For decades what happened in the Spratly Islands was easy to keep secret. Unless one of the countries occupying the coral specks – or the United States – decided to go public, everything was kept safely “over the horizon.” Commercial satellite imagery has changed all that. These days you can’t move a cement mixer in the Spratlys without someone noticing.
But the claimants don’t need satellites to see what their rivals are up to. Some of the occupied reefs and islands are so close that a pair of binoculars will suffice. China’s garrison on Johnson Reef is just 6 km (3.7 miles) from Vietnamese forces on Collins Reef and Beijing’s base on Subi Reef is only 26 km (16.1 miles) from the Philippine forces on Thitu Island. The Vietnamese and Philippine governments must therefore have been aware of China’s massive island-building operations within days of them starting. Asia’s largest dredging vessel, the German-designed Tian Jing Hao, began operations at Cuarteron Reef on September 9, 2013. Vietnam has a base on East London Reef just 30 km (18.6 miles) away, yet it was not until May 2014 that either Hanoi or Manila made any public reaction. What explains the silence?
Vietnam’s quietude was probably the result of two considerations: firstly its long-standing desire to settle controversial matters with its brother communists privately – and away from the gaze of angry nationalists. A probable second motive was that Vietnam’s criticism would have been blunted by its own record of land creation.
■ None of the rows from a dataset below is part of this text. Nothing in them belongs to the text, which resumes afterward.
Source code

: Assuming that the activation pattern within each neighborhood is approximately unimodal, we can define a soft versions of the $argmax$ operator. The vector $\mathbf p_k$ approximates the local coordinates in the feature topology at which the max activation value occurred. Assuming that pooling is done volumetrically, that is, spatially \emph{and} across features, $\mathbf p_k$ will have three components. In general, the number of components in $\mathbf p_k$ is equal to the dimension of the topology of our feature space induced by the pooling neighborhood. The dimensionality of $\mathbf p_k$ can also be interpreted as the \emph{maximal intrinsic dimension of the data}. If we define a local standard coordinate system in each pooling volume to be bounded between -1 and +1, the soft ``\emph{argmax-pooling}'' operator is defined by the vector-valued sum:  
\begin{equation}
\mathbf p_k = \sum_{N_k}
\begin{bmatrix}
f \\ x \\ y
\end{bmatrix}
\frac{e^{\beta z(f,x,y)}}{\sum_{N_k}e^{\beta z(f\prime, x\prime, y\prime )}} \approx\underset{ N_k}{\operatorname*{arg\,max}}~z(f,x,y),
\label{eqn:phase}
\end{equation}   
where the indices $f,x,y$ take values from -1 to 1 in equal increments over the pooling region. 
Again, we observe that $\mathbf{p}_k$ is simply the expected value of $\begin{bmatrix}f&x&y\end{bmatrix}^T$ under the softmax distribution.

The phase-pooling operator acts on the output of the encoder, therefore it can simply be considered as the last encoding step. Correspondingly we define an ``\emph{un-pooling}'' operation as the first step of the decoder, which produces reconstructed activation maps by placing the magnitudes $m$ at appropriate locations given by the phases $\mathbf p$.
According to the Center for Strategic and International Studies’ Asia Maritime Transparency Initiative (AMTI), since 2010 Vietnam had doubled the size of its (natural) island base at Sand Cay and, since August 2012, created 65,000 square meters of artificial land at West London Reef.
The Philippines had other concerns. According to a former security adviser to the Philippines government, Manila’s reluctance to go public derived from an embarrassing incident in early 2013 when the Philippines accused China of building on Scarborough Shoal only to discover that the structures were actually parts of a lighthouse that the Philippine Coast Guard had built in the early 1990s!